Ecology and Evolution (Jan 2021)
Impacts of multiple anthropogenic stressors on stream macroinvertebrate community composition and functional diversity
Abstract
Abstract Ensuring the provision of essential ecosystem services in systems affected by multiple stressors is a key challenge for theoretical and applied ecology. Trait‐based approaches have increasingly been used in multiple‐stressor research in freshwaters because they potentially provide a powerful method to explore the mechanisms underlying changes in populations and communities. Individual benthic macroinvertebrate traits associated with mobility, life history, morphology, and feeding habits are often used to determine how environmental drivers structure stream communities. However, to date multiple‐stressor research on stream invertebrates has focused more on taxonomic than on functional metrics.
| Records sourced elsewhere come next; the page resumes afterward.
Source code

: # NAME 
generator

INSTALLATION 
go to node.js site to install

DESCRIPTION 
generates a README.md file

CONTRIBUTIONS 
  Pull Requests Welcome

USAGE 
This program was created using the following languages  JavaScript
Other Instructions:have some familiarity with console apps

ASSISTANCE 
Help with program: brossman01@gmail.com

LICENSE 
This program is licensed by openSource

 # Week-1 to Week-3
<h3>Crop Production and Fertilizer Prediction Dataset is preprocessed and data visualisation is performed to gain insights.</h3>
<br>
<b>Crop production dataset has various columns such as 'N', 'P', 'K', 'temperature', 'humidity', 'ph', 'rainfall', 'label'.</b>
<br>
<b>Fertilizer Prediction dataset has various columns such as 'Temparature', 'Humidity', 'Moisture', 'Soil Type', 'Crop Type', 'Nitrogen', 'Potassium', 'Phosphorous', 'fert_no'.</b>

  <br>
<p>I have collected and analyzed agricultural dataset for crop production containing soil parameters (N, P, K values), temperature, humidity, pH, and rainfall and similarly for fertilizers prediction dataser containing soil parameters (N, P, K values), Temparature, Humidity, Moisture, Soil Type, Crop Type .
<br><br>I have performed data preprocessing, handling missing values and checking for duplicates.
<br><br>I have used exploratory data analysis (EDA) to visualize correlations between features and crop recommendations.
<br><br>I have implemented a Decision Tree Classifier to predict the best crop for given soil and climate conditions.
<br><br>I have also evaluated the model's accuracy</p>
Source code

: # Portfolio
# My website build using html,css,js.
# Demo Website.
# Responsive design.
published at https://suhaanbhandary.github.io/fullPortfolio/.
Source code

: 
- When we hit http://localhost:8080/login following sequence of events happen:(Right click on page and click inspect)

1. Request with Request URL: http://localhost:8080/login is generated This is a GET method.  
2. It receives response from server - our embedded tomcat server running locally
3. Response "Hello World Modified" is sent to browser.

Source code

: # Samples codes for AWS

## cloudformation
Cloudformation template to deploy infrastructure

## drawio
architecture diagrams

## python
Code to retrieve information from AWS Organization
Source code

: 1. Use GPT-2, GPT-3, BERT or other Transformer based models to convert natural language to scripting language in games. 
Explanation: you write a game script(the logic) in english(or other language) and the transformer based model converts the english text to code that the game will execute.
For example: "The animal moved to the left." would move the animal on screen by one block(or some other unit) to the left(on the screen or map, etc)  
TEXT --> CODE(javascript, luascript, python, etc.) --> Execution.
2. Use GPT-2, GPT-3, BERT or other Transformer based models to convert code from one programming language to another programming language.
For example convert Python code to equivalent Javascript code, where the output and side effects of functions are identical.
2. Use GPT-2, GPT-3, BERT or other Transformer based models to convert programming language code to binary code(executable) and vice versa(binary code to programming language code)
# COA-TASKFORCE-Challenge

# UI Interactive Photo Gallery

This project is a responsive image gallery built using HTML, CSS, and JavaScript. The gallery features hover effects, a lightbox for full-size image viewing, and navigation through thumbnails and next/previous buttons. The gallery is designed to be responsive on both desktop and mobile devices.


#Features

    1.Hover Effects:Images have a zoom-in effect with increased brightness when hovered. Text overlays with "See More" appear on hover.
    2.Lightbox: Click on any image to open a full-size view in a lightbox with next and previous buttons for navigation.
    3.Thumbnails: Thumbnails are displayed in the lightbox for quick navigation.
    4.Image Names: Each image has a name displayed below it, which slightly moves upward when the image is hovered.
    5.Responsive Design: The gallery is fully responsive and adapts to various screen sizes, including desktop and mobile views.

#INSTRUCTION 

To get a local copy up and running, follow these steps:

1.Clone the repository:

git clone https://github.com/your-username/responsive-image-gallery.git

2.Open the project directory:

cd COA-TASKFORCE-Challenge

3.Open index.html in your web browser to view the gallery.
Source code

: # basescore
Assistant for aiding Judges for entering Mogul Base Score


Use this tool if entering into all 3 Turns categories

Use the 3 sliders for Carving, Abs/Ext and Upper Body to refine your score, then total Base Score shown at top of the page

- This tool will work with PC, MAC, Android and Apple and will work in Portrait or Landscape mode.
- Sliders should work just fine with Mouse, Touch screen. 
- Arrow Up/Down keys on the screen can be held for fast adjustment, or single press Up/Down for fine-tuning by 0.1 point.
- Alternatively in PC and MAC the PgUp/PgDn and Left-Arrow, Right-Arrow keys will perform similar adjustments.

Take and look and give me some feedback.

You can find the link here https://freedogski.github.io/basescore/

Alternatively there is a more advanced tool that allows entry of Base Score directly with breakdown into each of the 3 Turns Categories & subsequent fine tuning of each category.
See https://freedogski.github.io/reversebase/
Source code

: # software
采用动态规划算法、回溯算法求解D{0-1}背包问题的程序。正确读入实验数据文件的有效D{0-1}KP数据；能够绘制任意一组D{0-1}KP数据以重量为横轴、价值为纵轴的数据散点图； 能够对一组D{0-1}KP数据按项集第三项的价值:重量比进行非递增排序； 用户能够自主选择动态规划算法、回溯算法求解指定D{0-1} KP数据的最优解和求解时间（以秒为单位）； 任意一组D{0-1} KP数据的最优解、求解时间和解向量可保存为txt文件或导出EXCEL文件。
We conducted a fully crossed, 4‐factor experiment in 64 stream mesocosms fed by a pristine montane stream (21 days of colonization, 21 days of manipulations) and investigated the effects of nutrient enrichment, flow velocity reduction and sedimentation on invertebrate community, taxon, functional diversity and trait variables after 2 and 3 weeks of stressor exposure. 89% of the community structure metrics, 59% of the common taxa, 50% of functional diversity metrics, and 79% of functional traits responded to at least one stressor each. Deposited fine sediment and flow velocity reduction had the strongest impacts, affecting invertebrate abundances and diversity, and their effects translated into a reduction of functional redundancy. Stressor effects often varied between sampling occasions, further complicating the prediction of multiple‐stressor effects on communities. Overall, our study suggests that future research combining community, trait, and functional diversity assessments can improve our understanding of multiple‐stressor effects and their interactions in running waters.